SOURCE MATERIAL |
********
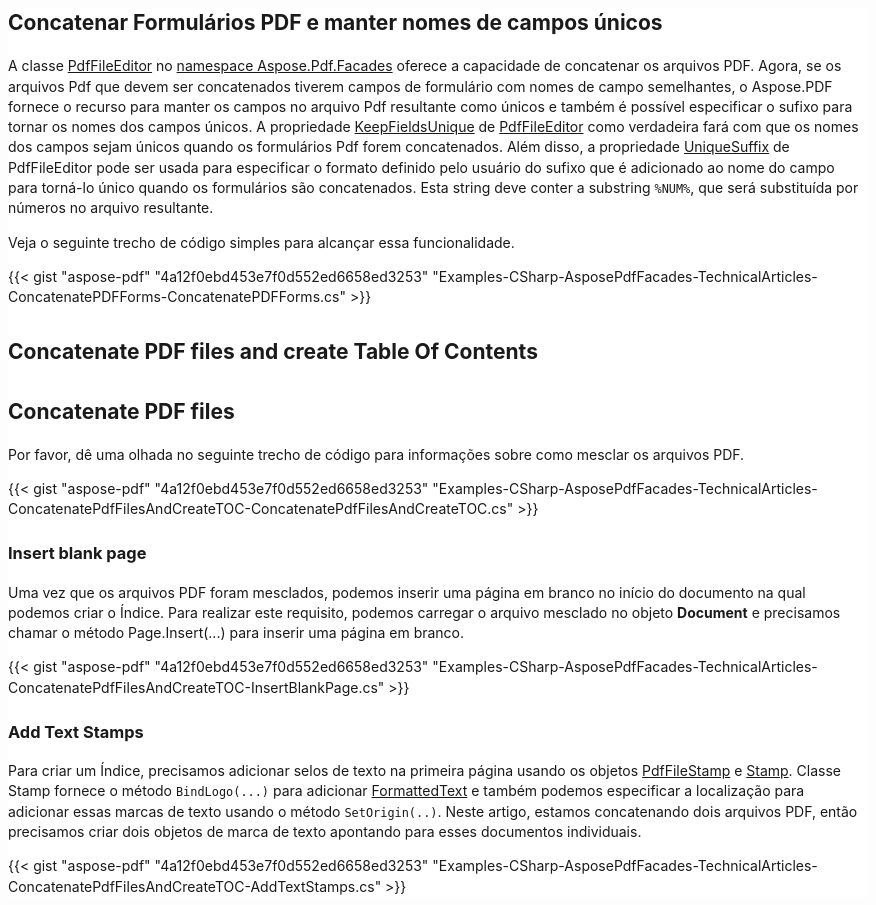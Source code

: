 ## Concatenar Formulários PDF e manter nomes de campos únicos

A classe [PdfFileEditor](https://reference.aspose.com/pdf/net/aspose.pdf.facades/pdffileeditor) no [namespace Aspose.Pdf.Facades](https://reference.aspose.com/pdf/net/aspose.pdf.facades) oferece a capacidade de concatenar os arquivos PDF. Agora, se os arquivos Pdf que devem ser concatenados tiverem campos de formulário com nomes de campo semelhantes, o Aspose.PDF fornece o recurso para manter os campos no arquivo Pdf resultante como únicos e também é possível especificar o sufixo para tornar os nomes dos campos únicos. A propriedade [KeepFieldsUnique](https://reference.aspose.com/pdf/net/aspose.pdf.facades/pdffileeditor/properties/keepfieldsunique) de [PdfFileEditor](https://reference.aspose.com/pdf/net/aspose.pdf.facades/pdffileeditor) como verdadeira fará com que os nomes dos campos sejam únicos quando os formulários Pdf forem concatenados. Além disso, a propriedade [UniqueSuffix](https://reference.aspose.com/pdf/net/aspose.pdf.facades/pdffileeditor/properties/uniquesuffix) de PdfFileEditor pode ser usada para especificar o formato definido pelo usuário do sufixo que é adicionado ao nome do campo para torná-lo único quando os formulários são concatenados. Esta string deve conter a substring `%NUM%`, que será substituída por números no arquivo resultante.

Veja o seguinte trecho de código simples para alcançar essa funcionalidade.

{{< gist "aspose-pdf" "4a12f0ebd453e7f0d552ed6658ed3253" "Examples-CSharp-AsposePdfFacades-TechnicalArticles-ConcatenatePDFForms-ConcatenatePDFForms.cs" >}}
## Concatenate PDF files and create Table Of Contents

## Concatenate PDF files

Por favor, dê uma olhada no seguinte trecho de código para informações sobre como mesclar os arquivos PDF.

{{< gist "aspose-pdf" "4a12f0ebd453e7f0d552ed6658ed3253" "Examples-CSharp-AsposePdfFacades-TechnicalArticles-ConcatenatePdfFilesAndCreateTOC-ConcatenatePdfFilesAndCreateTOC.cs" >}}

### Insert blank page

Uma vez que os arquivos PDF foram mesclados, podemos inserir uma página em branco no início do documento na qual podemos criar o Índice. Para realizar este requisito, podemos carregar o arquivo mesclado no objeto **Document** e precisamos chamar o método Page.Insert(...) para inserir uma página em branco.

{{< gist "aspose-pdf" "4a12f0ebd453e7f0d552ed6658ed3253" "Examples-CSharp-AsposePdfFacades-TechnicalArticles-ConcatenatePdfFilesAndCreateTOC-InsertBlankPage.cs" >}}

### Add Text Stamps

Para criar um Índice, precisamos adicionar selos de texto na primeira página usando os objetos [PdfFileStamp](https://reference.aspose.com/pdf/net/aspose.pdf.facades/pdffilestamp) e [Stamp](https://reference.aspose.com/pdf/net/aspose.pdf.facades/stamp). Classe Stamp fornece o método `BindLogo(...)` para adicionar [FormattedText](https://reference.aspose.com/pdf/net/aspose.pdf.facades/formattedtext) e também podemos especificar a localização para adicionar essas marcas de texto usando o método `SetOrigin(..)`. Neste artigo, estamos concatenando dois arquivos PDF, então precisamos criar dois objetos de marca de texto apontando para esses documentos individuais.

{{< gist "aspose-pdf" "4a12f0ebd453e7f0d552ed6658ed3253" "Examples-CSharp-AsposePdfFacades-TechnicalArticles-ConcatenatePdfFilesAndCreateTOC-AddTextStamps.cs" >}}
********
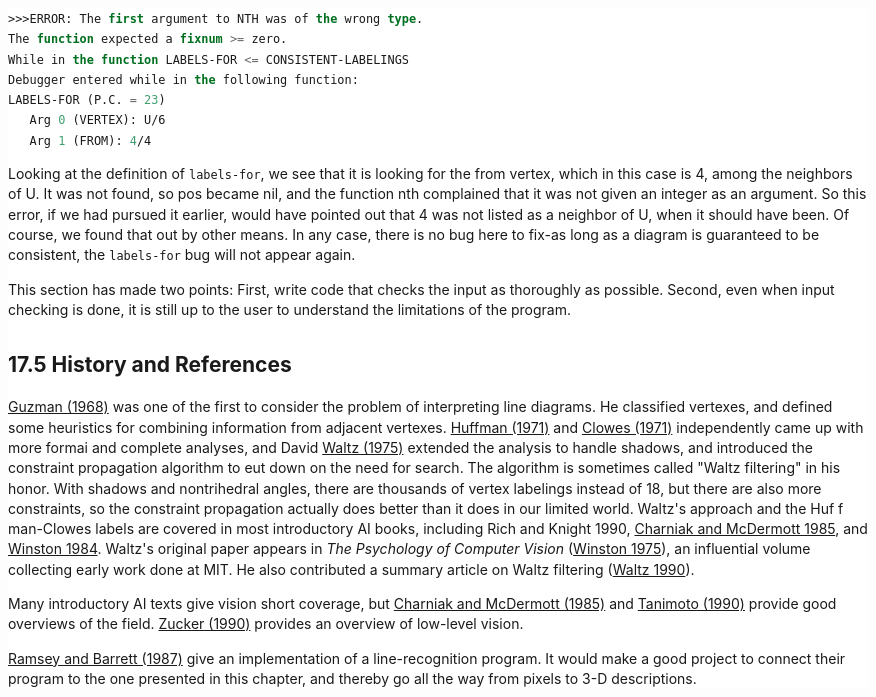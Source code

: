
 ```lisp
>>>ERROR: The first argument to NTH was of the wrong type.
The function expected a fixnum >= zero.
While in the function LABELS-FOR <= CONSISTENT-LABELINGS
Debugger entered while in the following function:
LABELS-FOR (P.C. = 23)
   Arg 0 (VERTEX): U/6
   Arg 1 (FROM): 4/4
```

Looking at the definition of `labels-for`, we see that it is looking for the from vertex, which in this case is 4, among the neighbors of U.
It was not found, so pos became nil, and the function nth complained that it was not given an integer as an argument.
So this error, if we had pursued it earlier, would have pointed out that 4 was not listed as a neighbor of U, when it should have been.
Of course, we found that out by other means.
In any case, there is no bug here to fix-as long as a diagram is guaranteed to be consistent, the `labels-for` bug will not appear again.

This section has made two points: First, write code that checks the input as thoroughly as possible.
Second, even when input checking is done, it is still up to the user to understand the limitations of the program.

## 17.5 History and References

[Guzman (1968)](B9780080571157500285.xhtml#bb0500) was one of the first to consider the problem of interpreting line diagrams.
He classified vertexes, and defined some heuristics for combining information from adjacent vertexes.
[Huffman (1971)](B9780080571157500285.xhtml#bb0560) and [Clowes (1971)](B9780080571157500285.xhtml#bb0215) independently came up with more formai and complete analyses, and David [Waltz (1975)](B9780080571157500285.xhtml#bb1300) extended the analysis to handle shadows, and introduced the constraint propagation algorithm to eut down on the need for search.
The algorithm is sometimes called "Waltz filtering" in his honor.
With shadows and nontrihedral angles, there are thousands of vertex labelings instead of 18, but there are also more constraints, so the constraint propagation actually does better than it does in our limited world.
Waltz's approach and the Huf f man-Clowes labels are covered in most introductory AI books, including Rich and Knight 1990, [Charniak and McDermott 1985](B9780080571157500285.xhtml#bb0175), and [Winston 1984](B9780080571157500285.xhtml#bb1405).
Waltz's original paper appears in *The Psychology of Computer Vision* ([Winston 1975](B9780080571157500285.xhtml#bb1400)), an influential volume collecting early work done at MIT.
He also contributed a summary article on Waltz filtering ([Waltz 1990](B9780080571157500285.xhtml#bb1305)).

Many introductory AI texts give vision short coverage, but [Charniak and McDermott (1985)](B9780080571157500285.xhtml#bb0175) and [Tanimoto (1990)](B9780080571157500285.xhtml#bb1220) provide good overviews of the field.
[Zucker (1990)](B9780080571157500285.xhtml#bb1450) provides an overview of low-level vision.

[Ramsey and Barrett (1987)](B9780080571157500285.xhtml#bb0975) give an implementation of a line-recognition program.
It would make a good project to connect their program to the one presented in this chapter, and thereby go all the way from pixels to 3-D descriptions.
********
WHAT THE TASK ASKS |
Using the data above, print exactly the lines from the line that contains "So this error, if" through the line that contains "In any case, there", with both included.

TASK SOLUTION |
So this error, if we had pursued it earlier, would have pointed out that 4 was not listed as a neighbor of U, when it should have been.
Of course, we found that out by other means.
In any case, there is no bug here to fix-as long as a diagram is guaranteed to be consistent, the `labels-for` bug will not appear again.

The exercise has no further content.